Stored data entries:
---

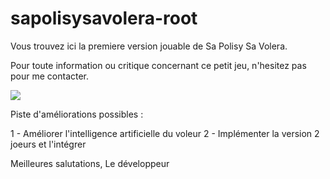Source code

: # sapolisysavolera-root 

Vous trouvez ici la premiere version jouable de Sa Polisy Sa Volera. 

Pour toute information ou critique concernant ce petit jeu, n'hesitez pas pour me contacter.

![](https://raw.githubusercontent.com/Andriantomanga/sapolisysavolera-root/master/sapolisysavolera.PNG)

Piste d'améliorations possibles :

1 - Améliorer l'intelligence artificielle du voleur
2 - Implémenter la version 2 joeurs et l'intégrer


Meilleures salutations,
Le développeur

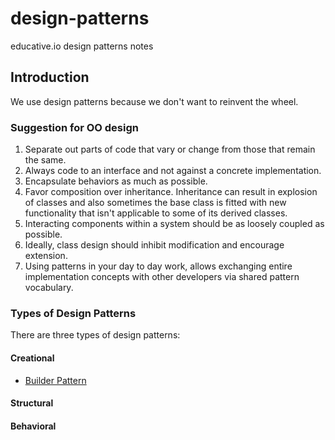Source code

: # design-patterns
educative.io design patterns notes

## Introduction

We use design patterns because we don't want to reinvent the wheel.

### Suggestion for OO design

1. Separate out parts of code that vary or change from those that remain the same.
1. Always code to an interface and not against a concrete implementation.
1. Encapsulate behaviors as much as possible.
1. Favor composition over inheritance. Inheritance can result in explosion of classes and also sometimes the base class is fitted with new functionality that isn't applicable to some of its derived classes.
1. Interacting components within a system should be as loosely coupled as possible.
1. Ideally, class design should inhibit modification and encourage extension.
1. Using patterns in your day to day work, allows exchanging entire implementation concepts with other developers via shared pattern vocabulary.

### Types of Design Patterns

There are three types of design patterns:

#### Creational

- [Builder Pattern](builder.md)

#### Structural
#### Behavioral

---

● **WORK TASK**
Each line above should be printed again exactly, though the pictures should not be.

● **TASK ANSWER**
Source code

: # sapolisysavolera-root 

Vous trouvez ici la premiere version jouable de Sa Polisy Sa Volera. 

Pour toute information ou critique concernant ce petit jeu, n'hesitez pas pour me contacter.

![](https://raw.githubusercontent.com/Andriantomanga/sapolisysavolera-root/master/sapolisysavolera.PNG)

Piste d'améliorations possibles :

1 - Améliorer l'intelligence artificielle du voleur
2 - Implémenter la version 2 joeurs et l'intégrer


Meilleures salutations,
Le développeur

Source code

: # design-patterns
educative.io design patterns notes

## Introduction

We use design patterns because we don't want to reinvent the wheel.

### Suggestion for OO design

1. Separate out parts of code that vary or change from those that remain the same.
1. Always code to an interface and not against a concrete implementation.
1. Encapsulate behaviors as much as possible.
1. Favor composition over inheritance. Inheritance can result in explosion of classes and also sometimes the base class is fitted with new functionality that isn't applicable to some of its derived classes.
1. Interacting components within a system should be as loosely coupled as possible.
1. Ideally, class design should inhibit modification and encourage extension.
1. Using patterns in your day to day work, allows exchanging entire implementation concepts with other developers via shared pattern vocabulary.

### Types of Design Patterns

There are three types of design patterns:

#### Creational

- [Builder Pattern](builder.md)

#### Structural
#### Behavioral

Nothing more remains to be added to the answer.